Defined in server/app/storage/backend.py. The protocol is composed of three sub-protocols, each responsible for a distinct concern:

SessionStore

class SessionStore(Protocol):
    async def create_session(
        self,
        thread_id: str,
        config: SessionConfig,
        title: str | None = None,
        scopes: dict[str, str] | None = None,
        agent_name: str = "default",
        metadata: dict[str, str] | None = None,
    ) -> Session: ...

    async def get_session(self, session_id: str) -> Session | None: ...

    async def list_sessions(
        self,
        filter_scopes: dict[str, str] | None = None,
        metadata_filters: dict[str, str] | None = None,
    ) -> list[Session]: ...

    async def update_session(
        self,
        session_id: str,
        title: str | None = None,
        status: str | None = None,
        config: SessionConfig | None = None,
        agent_name: str | None = None,
        metadata: dict[str, str] | None = None,
    ) -> Session | None: ...

    async def update_message_count(self, session_id: str, delta: int) -> None: ...

    async def delete_session(self, session_id: str) -> bool: ...

MessageStore

class MessageStore(Protocol):
    async def create_message(self, message: Message) -> Message: ...

    async def get_message(self, message_id: str) -> Message | None: ...

    async def get_messages_by_session(
        self,
        session_id: str,
        limit: int = 50,
        offset: int = 0,
    ) -> tuple[list[Message], int]: ...  # (messages, total_count)

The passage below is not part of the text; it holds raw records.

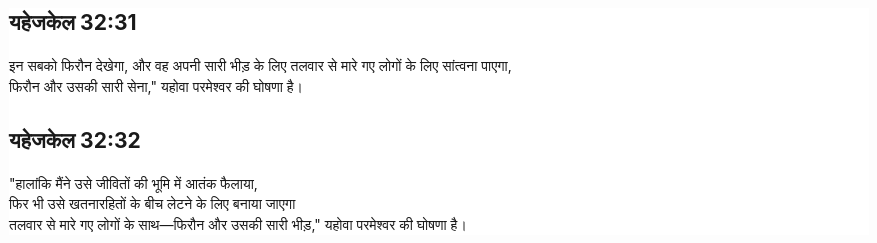 ## यहेजकेल 32:31

इन सबको फिरौन देखेगा, और वह अपनी सारी भीड़ के लिए तलवार से मारे गए लोगों के लिए सांत्वना पाएगा,  
फिरौन और उसकी सारी सेना," यहोवा परमेश्वर की घोषणा है।

## यहेजकेल 32:32

"हालांकि मैंने उसे जीवितों की भूमि में आतंक फैलाया,  
फिर भी उसे खतनारहितों के बीच लेटने के लिए बनाया जाएगा  
तलवार से मारे गए लोगों के साथ—फिरौन और उसकी सारी भीड़," यहोवा परमेश्वर की घोषणा है।
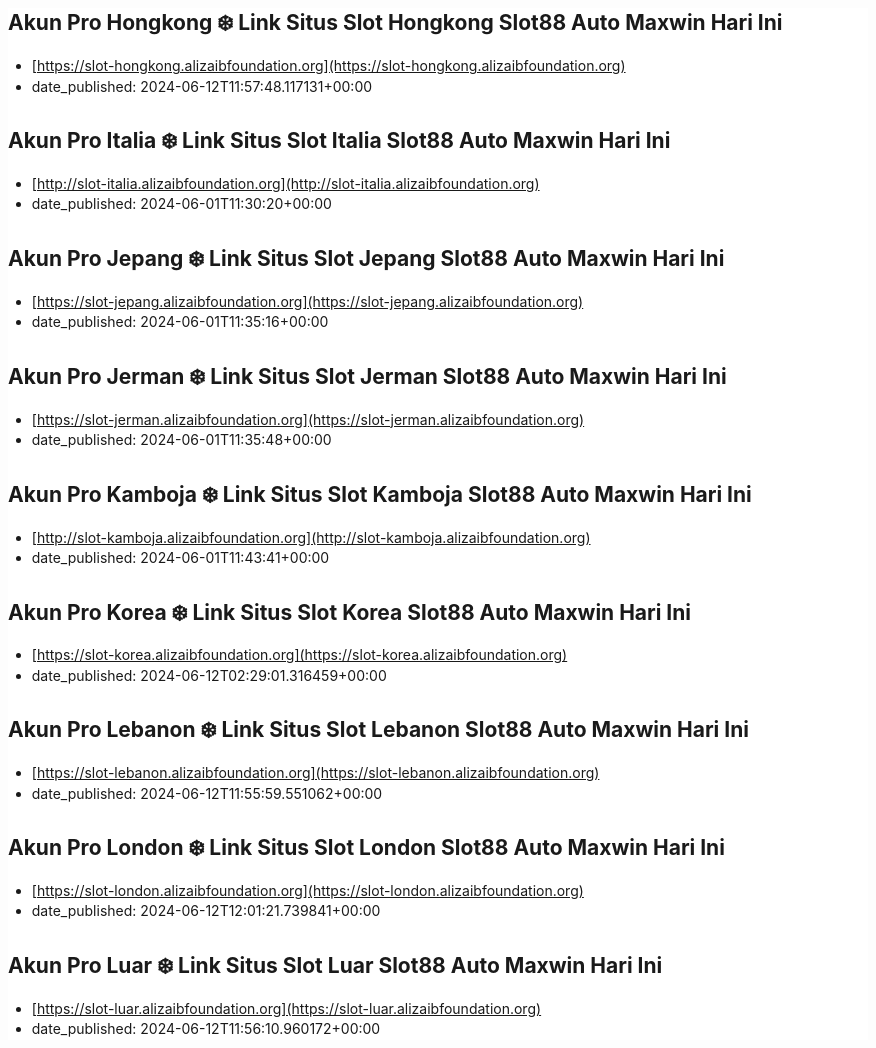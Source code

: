  ## Akun Pro Hongkong ❄️ Link Situs Slot Hongkong Slot88 Auto Maxwin Hari Ini
 - [https://slot-hongkong.alizaibfoundation.org](https://slot-hongkong.alizaibfoundation.org)
 - date_published: 2024-06-12T11:57:48.117131+00:00

 ## Akun Pro Italia ❄️ Link Situs Slot Italia Slot88 Auto Maxwin Hari Ini
 - [http://slot-italia.alizaibfoundation.org](http://slot-italia.alizaibfoundation.org)
 - date_published: 2024-06-01T11:30:20+00:00

 ## Akun Pro Jepang ❄️ Link Situs Slot Jepang Slot88 Auto Maxwin Hari Ini
 - [https://slot-jepang.alizaibfoundation.org](https://slot-jepang.alizaibfoundation.org)
 - date_published: 2024-06-01T11:35:16+00:00

 ## Akun Pro Jerman ❄️ Link Situs Slot Jerman Slot88 Auto Maxwin Hari Ini
 - [https://slot-jerman.alizaibfoundation.org](https://slot-jerman.alizaibfoundation.org)
 - date_published: 2024-06-01T11:35:48+00:00

 ## Akun Pro Kamboja ❄️ Link Situs Slot Kamboja Slot88 Auto Maxwin Hari Ini
 - [http://slot-kamboja.alizaibfoundation.org](http://slot-kamboja.alizaibfoundation.org)
 - date_published: 2024-06-01T11:43:41+00:00

 ## Akun Pro Korea ❄️ Link Situs Slot Korea Slot88 Auto Maxwin Hari Ini
 - [https://slot-korea.alizaibfoundation.org](https://slot-korea.alizaibfoundation.org)
 - date_published: 2024-06-12T02:29:01.316459+00:00

 ## Akun Pro Lebanon ❄️ Link Situs Slot Lebanon Slot88 Auto Maxwin Hari Ini
 - [https://slot-lebanon.alizaibfoundation.org](https://slot-lebanon.alizaibfoundation.org)
 - date_published: 2024-06-12T11:55:59.551062+00:00

 ## Akun Pro London ❄️ Link Situs Slot London Slot88 Auto Maxwin Hari Ini
 - [https://slot-london.alizaibfoundation.org](https://slot-london.alizaibfoundation.org)
 - date_published: 2024-06-12T12:01:21.739841+00:00

 ## Akun Pro Luar ❄️ Link Situs Slot Luar Slot88 Auto Maxwin Hari Ini
 - [https://slot-luar.alizaibfoundation.org](https://slot-luar.alizaibfoundation.org)
 - date_published: 2024-06-12T11:56:10.960172+00:00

    async def list_messages_for_session(self, session_id: str) -> list[Message]: ...

    async def delete_messages_for_session(self, session_id: str) -> int: ...

CheckpointerStore

class CheckpointerStore(Protocol):
    async def get_checkpointer(self) -> BaseCheckpointSaver: ...
    async def close_checkpointer(self) -> None: ...

The checkpointer is passed to LangGraph and stores agent state at every step — enabling resumable workflows that survive server restarts.

StoreBackend (Cross-Thread Memory)

class StorageBackend(Protocol):
    async def get_store(self) -> BaseStore | None: ...

Each storage backend also exposes get_store(), which returns a LangGraph BaseStore instance for cross-thread persistent memory. This is separate from the checkpointer: the checkpointer stores agent graph state (messages, tool call history) per thread; the Store holds long-lived structured data that spans threads and sessions.

Implementation Store Backend
MemoryStorageBackend InMemoryStore (ephemeral — suitable for tests and development)
SqliteStorageBackend AsyncSqliteStore (persisted to same database file as checkpointer)
PostgresStorageBackend AsyncPostgresStore (separate psycopg connection to same Postgres instance)

The Store is passed to create_deep_agent() and available inside agent nodes and middleware via runtime.store. Namespace scoping (via CognitionContext.effective_scope) ensures one tenant cannot read another's stored data. See CognitionContext and Cross-Thread Memory for details.

Unified StorageBackend

StorageBackend combines session, message, checkpoint, and Store operations plus lifecycle methods:

class StorageBackend(SessionStore, MessageStore, CheckpointerStore, Protocol):
    async def initialize(self) -> None: ...   # Create tables, pools, migrations
    async def close(self) -> None: ...        # Drain connections, release resources
    async def health_check(self) -> dict[str, Any]: ...

ArtifactStore

Artifacts are durable, scope-aware files managed separately from session/message data. The ArtifactStore provides CRUD and versioning for artifacts with six types: scratch, artifact, contract, eval, memory, policy.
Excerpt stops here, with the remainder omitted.